> Provided entries:
════════

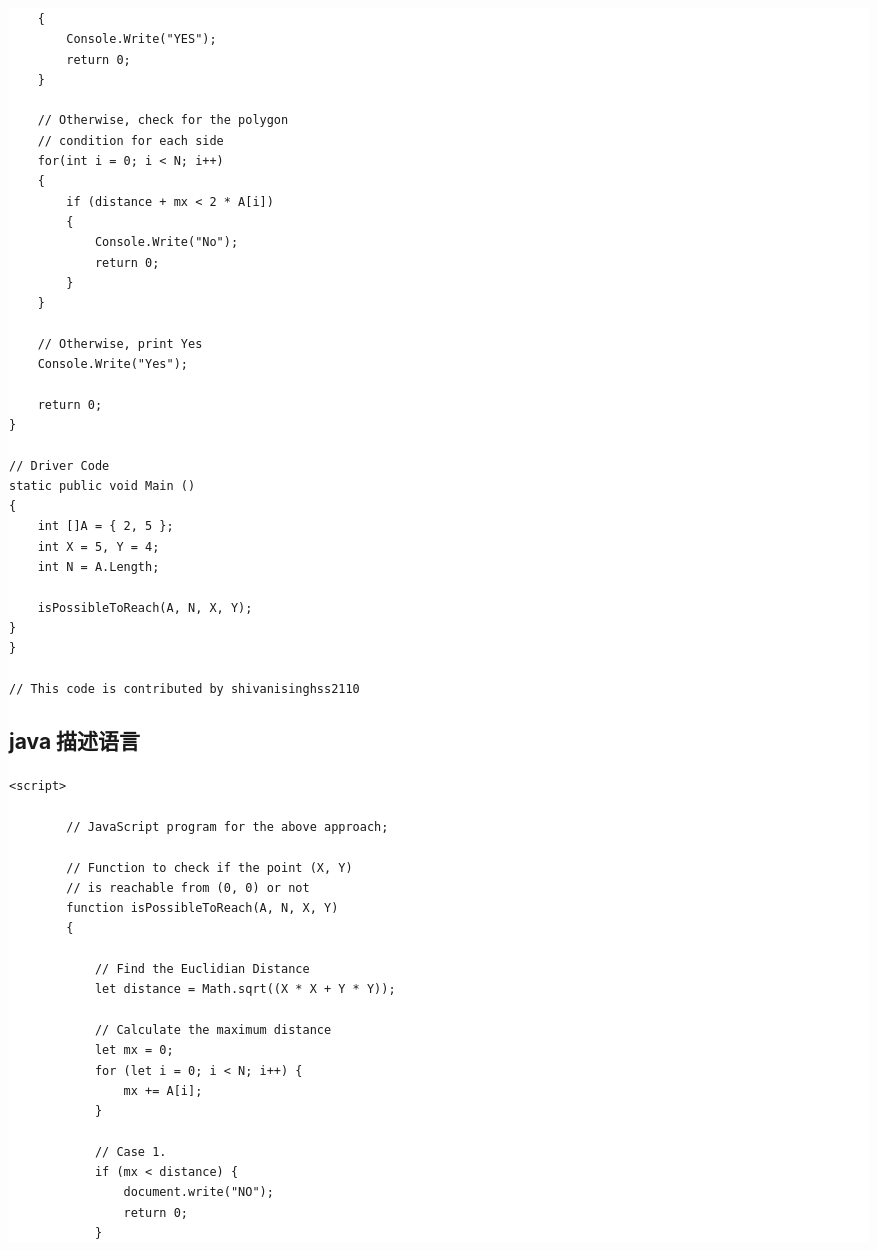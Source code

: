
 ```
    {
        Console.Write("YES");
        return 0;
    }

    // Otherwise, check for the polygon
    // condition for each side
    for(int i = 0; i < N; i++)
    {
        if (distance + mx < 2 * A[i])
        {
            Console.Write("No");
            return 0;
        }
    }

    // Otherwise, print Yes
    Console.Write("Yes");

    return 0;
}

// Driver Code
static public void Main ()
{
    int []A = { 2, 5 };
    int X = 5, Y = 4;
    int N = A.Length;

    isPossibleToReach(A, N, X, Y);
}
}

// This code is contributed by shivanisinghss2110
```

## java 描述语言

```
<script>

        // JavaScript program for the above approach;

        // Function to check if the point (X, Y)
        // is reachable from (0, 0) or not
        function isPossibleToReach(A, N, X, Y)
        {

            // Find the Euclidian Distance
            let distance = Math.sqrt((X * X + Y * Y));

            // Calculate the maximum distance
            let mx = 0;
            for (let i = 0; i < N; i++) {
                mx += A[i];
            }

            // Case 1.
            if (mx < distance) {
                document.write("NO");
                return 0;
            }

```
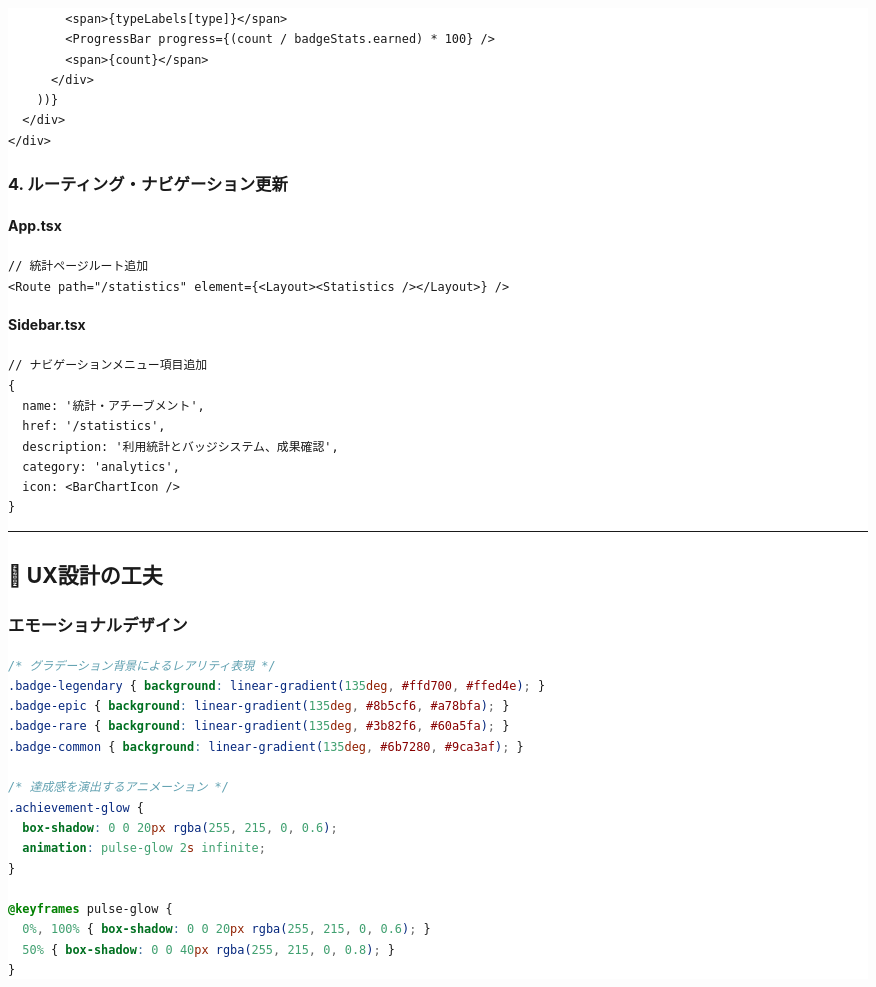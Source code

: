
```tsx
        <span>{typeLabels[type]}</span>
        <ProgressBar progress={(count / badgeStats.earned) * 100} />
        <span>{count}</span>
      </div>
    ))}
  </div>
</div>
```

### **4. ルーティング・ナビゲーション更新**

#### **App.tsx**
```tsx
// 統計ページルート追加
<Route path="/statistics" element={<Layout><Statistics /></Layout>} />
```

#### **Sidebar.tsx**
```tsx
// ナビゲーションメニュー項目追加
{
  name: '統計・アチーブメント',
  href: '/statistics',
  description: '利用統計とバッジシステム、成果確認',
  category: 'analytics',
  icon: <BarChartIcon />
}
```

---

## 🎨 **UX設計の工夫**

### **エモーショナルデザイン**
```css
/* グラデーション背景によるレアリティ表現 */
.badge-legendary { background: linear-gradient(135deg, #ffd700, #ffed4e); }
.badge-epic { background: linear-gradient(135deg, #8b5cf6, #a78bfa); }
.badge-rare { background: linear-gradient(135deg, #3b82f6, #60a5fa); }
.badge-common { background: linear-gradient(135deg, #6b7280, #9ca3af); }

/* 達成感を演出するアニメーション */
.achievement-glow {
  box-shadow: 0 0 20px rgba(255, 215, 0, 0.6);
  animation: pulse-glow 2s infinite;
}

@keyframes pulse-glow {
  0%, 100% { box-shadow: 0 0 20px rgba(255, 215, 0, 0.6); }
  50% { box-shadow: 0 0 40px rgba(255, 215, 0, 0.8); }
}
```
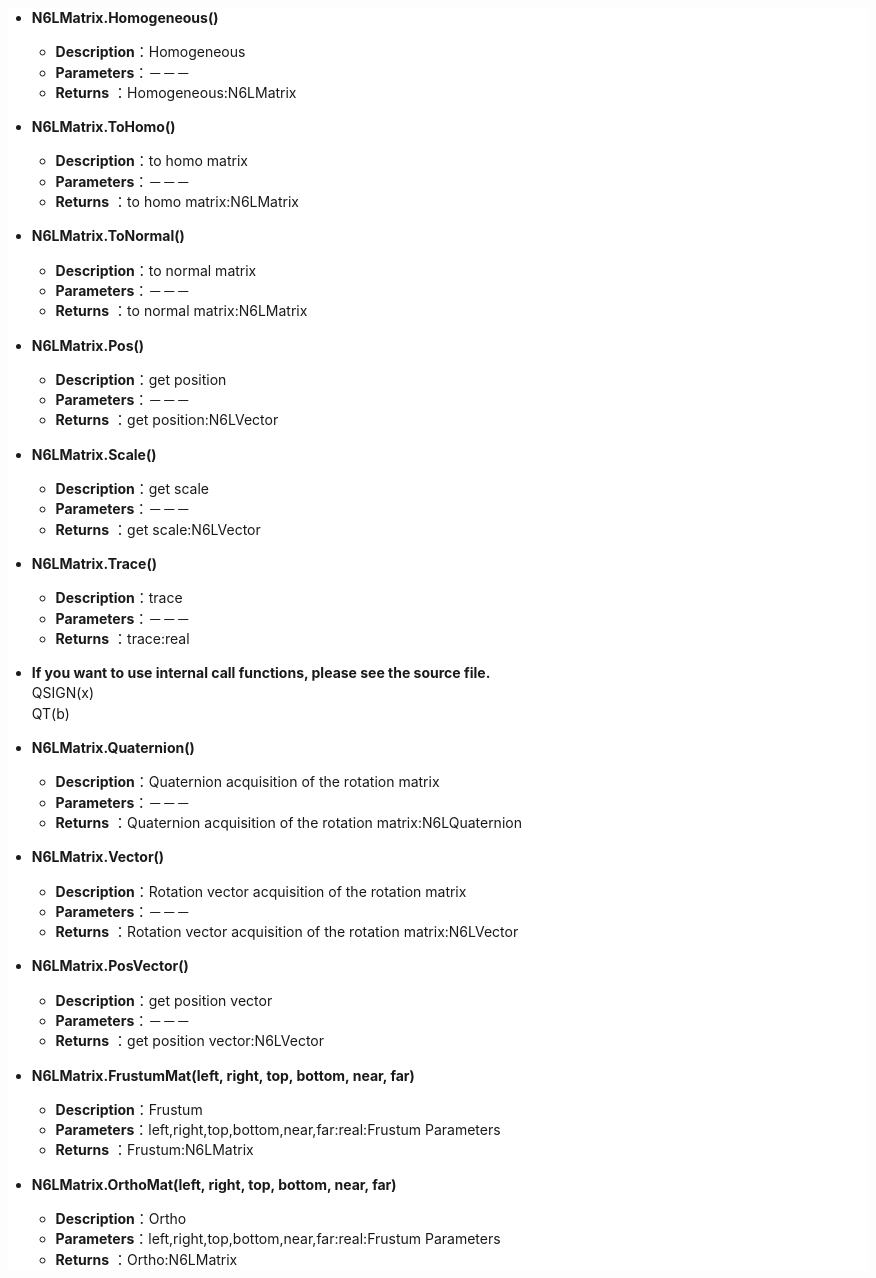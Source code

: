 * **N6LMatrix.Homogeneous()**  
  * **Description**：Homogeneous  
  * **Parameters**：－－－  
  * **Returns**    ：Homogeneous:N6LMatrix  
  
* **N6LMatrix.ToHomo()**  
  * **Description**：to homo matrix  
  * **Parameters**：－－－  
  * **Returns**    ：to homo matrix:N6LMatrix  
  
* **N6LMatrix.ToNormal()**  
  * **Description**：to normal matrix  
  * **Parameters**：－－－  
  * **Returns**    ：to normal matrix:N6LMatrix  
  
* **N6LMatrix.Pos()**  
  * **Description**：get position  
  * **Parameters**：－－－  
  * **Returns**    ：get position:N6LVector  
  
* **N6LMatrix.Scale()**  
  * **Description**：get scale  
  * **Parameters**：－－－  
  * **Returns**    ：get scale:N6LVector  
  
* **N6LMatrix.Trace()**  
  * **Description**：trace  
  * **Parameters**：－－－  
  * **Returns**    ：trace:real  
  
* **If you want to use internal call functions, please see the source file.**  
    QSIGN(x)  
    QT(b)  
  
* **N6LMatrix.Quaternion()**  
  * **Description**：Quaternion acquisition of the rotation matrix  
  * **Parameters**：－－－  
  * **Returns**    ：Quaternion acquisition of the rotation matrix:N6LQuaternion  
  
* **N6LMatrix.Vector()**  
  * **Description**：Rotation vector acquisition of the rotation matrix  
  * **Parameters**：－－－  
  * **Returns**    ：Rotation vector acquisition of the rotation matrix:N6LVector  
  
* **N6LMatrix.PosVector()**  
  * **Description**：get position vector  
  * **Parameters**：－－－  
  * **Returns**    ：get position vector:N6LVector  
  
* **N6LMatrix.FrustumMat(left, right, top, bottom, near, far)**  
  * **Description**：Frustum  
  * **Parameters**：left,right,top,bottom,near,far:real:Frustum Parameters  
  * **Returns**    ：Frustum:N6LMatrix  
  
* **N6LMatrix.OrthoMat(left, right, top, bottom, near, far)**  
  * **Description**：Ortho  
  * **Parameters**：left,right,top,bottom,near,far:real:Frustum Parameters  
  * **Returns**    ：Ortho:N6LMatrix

════════

> Goal of the exercise: Search the data for the string "isPossibleToReach" and copy every line where it appears.

> Task result:
    isPossibleToReach(A, N, X, Y);
        function isPossibleToReach(A, N, X, Y)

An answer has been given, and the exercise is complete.